Friday 6 April 2012

THE RAVEN - Review By Greg Klymkiw - Ho-hum procedural squanders Cusack in a role he was otherwise born to play.



The Raven (2012)
dir. James McTeigue
Starring: John Cusack, Luke Evans, Alice Eve, Brendan Gleeson, Kevin McNally, Sam Hazeldine

*

Review By Greg Klymkiw

The idea of the magnificent John Cusack playing the penniless, alcoholic, opium-addicted master of the macabre, Edgar Allan Poe, is immediately so tantalizing that one is primed for a great night at the movies. That the film invents a grisly series of murders in murky Baltimore to coincide with the great writer's last days and his involvement in solving the mystery, is also not without merit, but is, one would hope, a mere coat hanger for something far more complex and harrowing. However, the mere re-imagining of Poe in the shadow of the recent revisionist Guy Ritchie Sherlock Holmes films is, finally, not so appealing. Any good will inspired via imagined opportunity is squandered on a lame-duck whodunit that would best be suited to a TV crime procedural.

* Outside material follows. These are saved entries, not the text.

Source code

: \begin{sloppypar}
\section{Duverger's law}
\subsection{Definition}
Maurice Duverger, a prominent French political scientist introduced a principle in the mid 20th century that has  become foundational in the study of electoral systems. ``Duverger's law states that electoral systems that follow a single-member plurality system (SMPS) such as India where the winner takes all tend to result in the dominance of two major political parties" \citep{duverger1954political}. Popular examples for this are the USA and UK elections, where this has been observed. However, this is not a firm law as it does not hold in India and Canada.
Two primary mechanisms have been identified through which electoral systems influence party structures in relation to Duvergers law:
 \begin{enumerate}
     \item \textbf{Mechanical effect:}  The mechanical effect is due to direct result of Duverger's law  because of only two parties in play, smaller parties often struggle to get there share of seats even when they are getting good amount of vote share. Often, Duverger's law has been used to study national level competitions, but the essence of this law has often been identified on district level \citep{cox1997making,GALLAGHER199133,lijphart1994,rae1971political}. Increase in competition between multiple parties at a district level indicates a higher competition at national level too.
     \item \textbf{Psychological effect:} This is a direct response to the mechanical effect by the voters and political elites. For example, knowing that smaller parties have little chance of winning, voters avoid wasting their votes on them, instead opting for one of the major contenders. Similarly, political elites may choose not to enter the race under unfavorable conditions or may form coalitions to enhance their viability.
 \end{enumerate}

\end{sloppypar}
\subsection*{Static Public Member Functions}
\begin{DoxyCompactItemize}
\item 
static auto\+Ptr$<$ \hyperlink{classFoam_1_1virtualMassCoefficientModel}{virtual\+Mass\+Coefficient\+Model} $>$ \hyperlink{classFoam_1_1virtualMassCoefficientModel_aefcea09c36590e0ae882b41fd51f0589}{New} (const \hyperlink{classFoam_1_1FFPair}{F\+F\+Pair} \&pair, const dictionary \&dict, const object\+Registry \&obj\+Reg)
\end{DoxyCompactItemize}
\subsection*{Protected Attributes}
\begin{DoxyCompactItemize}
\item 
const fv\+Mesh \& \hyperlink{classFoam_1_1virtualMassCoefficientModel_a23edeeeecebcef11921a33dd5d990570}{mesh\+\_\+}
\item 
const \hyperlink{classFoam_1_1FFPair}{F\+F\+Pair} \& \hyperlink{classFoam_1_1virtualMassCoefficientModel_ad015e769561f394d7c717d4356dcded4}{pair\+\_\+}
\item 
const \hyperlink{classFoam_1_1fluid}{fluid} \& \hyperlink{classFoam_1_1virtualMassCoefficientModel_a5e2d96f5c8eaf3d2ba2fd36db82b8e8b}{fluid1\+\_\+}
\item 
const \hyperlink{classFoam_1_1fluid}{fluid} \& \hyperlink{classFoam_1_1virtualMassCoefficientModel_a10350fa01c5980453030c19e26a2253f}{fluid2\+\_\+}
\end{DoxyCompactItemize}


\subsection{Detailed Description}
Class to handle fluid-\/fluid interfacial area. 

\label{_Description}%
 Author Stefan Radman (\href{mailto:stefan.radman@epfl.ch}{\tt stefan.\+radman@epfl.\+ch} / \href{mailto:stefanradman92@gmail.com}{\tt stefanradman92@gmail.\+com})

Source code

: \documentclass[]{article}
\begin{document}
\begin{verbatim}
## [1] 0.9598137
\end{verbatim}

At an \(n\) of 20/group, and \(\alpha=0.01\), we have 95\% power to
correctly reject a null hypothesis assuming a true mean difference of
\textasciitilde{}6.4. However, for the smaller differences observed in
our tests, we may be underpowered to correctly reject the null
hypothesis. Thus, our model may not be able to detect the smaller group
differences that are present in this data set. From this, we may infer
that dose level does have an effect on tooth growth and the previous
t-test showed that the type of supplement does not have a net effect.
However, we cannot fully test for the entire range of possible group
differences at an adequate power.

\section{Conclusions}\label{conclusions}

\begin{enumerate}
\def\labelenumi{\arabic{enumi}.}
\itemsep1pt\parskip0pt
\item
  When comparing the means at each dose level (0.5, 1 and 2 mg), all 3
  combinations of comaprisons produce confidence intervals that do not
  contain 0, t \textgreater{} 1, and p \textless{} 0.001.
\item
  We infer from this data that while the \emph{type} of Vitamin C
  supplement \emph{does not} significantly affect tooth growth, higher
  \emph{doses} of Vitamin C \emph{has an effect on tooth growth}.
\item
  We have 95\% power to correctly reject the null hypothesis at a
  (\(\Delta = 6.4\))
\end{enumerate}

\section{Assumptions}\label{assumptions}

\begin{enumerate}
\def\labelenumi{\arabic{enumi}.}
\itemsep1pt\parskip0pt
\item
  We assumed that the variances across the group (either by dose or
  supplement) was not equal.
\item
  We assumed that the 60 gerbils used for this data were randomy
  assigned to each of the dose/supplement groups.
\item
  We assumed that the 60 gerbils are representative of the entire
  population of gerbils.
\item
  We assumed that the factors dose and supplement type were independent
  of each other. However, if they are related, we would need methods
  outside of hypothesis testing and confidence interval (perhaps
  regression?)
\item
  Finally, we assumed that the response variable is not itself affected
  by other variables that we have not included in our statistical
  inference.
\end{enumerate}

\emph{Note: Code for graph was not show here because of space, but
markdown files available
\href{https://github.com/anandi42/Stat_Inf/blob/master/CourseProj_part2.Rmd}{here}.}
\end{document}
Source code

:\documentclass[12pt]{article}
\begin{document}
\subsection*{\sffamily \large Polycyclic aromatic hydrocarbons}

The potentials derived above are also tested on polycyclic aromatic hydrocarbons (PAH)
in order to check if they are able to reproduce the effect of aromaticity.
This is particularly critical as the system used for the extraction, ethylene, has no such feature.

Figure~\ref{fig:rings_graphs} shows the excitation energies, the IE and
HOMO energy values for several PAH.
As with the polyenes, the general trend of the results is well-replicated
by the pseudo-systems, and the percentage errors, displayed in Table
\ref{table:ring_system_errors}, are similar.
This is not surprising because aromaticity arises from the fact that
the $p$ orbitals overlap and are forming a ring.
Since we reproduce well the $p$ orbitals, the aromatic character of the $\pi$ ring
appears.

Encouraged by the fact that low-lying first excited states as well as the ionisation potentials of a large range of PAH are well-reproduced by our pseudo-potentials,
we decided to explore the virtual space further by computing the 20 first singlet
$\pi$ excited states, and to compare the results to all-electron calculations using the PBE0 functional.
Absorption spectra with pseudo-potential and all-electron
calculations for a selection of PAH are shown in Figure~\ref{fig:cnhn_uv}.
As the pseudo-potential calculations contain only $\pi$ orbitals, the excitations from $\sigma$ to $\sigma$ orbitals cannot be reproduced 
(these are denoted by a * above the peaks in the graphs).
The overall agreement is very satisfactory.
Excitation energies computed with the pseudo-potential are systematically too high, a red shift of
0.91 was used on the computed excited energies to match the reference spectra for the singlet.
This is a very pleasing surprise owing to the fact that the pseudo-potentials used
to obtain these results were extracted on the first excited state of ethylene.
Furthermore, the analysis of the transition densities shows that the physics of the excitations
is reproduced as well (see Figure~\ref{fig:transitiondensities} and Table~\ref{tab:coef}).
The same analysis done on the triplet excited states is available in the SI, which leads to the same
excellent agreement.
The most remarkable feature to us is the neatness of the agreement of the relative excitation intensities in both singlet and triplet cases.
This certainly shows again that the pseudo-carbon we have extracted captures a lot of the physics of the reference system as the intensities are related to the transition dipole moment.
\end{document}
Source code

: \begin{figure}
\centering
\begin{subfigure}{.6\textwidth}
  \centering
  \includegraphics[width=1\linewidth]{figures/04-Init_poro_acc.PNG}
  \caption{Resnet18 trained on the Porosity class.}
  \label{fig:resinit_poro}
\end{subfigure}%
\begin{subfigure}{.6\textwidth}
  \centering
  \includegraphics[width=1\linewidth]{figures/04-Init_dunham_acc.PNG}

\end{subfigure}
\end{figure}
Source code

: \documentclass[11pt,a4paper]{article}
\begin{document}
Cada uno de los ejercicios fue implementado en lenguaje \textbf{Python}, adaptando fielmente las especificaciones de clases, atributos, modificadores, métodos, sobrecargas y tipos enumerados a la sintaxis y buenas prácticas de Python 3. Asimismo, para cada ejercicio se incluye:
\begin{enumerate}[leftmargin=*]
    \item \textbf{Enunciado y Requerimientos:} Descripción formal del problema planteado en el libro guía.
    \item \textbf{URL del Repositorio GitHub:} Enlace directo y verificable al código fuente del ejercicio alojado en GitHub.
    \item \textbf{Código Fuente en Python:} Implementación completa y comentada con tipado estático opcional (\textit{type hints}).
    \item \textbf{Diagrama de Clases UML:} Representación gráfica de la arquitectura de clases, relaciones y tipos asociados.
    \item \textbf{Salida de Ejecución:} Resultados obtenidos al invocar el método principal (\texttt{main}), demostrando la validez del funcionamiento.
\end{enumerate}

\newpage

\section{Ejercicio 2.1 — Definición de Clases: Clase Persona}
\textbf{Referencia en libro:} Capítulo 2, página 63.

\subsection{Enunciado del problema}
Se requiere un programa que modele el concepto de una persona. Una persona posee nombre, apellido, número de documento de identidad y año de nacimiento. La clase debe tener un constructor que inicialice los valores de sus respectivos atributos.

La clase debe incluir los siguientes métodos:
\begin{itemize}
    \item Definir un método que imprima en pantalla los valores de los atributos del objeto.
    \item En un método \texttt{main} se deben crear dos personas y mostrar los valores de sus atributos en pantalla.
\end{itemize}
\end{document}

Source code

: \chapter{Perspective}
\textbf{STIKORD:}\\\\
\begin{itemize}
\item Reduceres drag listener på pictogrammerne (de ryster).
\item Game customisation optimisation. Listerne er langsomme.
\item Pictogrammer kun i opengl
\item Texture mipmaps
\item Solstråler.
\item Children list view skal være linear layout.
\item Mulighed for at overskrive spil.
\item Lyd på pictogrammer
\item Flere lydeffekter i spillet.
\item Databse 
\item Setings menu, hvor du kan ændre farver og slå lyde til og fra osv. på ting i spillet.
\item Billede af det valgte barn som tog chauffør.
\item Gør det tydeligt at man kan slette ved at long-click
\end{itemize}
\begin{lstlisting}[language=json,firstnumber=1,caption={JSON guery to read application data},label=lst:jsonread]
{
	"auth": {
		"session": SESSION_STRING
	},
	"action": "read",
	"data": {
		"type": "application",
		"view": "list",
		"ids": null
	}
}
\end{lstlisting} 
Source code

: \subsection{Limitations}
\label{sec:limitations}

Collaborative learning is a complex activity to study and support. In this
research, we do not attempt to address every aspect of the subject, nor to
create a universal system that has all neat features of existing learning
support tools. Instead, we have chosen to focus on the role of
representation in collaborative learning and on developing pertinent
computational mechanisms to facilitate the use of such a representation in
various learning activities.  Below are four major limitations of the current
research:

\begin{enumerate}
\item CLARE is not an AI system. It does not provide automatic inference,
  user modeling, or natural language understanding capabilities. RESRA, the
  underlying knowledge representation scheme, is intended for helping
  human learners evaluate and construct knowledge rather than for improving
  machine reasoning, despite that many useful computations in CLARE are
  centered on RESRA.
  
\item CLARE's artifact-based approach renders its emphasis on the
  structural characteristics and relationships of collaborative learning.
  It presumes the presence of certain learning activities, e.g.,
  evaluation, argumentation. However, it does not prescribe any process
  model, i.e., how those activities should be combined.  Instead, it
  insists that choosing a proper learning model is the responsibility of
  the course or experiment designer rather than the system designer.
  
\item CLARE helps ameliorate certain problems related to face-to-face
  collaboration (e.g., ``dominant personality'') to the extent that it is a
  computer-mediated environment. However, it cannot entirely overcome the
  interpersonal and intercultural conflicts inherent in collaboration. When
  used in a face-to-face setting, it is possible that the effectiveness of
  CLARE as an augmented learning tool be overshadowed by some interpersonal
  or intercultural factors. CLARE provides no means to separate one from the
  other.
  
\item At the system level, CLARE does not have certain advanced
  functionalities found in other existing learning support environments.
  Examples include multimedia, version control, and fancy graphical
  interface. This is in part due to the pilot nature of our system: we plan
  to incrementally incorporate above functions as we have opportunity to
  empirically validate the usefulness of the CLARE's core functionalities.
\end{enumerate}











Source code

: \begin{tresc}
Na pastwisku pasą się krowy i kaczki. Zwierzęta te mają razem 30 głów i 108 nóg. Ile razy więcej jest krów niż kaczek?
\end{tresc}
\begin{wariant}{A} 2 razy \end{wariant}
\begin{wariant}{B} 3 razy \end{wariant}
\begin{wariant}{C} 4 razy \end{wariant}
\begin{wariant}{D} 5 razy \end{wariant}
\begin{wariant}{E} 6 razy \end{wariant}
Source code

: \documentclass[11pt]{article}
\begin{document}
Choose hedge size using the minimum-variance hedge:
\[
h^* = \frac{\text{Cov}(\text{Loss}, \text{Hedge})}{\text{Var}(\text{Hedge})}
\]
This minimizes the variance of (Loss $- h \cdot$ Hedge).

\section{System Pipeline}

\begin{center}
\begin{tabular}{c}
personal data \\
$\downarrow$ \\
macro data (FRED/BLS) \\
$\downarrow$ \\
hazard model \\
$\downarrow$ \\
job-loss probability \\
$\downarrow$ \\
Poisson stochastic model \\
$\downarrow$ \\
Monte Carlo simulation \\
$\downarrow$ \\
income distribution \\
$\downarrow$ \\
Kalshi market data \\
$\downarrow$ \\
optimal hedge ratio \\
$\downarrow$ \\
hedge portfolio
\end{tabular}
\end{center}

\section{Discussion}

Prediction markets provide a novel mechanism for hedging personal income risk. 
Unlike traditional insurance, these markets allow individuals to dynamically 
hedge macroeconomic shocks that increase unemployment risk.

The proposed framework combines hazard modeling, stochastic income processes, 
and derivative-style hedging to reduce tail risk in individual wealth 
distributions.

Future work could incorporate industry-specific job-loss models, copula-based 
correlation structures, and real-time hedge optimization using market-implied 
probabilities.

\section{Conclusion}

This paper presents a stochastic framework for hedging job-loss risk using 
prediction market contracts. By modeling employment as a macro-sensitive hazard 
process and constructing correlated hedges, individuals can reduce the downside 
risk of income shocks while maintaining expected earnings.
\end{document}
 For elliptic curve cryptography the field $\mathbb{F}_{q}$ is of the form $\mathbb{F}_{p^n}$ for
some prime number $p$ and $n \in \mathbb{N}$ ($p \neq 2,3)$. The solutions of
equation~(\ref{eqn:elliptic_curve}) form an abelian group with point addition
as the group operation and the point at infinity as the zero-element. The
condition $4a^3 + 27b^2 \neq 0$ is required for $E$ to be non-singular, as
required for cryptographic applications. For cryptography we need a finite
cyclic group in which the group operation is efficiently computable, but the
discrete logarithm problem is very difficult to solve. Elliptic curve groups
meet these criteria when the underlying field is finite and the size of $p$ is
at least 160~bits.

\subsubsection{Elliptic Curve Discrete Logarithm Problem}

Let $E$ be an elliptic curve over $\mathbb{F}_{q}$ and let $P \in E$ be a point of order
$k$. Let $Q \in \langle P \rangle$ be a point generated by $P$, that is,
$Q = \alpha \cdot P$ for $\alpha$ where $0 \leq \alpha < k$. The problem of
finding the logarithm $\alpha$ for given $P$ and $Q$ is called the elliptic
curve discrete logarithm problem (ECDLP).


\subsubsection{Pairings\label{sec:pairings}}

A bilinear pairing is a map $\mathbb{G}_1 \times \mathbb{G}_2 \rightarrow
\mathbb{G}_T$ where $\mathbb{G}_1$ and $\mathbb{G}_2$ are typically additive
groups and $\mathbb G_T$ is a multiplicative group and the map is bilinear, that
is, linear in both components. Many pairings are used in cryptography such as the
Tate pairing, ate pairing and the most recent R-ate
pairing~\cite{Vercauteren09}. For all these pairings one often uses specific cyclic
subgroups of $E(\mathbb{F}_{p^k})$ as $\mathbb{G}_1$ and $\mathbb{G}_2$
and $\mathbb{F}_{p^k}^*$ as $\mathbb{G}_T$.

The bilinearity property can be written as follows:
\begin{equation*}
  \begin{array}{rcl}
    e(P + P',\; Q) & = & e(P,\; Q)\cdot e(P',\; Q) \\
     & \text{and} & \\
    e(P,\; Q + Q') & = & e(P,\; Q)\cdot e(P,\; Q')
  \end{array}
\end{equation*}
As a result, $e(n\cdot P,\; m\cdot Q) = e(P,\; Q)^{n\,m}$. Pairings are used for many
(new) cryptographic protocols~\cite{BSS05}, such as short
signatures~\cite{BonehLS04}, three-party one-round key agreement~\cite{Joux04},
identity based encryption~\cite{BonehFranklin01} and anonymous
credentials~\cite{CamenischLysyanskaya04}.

If the film had been blessed with something resembling a screenplay that wasn't derivative and predictable, the picture might have proven to be palatable at the very least. But, no! Borrowing liberally from the Saw movies and Se7en, a series of grisly killings based upon those that occur in Poe's stories rock the seaport city of Baltimore. Poe is briefly considered a suspect, but it doesn't take long before he's working in tandem with the police to solve the mystery and apprehend the killer.

Ho-hum.

Worst of all, a red herring planted early on is so obvious that it boneheadedly points in the direction of who and why. I can't imagine anyone either being surprised or caring by the time the movie plods to the silly revelation.


If the picture had no other choice than to lazily fall back derivatively on other sources, a more interesting, creepy and suspenseful route might have been to borrow from Hitchcock rather than the aforementioned contemporary titles. Revealing the killer early to both the audience and Poe, then constructing a Strangers on the Train and/or Shadow of a Doubt-styled thriller would have been infinitely more worthy of both Poe and Cusack.

To even pull that off, however, would have required a director instead of the woeful James McTeigue. He's of the fashionable poor-composition-blended-with-too-many-closeups-and-fast-cutting variety to build any genuine suspense and like his overwrought (and basically incompetent) V for Vendetta, he layers on the atmosphere and portent in a paint-by-numbers music video fashion.

The cast, save for the woeful Reese Witherspoon wanna-be Alice Eve as Poe's love interest, struggles valiantly, but to no avail. Cusack suffers least because he seems to be searching for the right movie to be in and occasionally hits a few good notes.

The fancy-schmancy production and costume design is all very efficient, but like far too many movies these days, nothing ever really looks like it's been lived in.

I doubt a franchise will exist in this material, though it might have potential to do so in the world of Netflix and sell-through homevideo. But for now, it's most likely going to be a case of "quoth the raven nevermore."

"The Raven" is currently in wide release from VVS Films.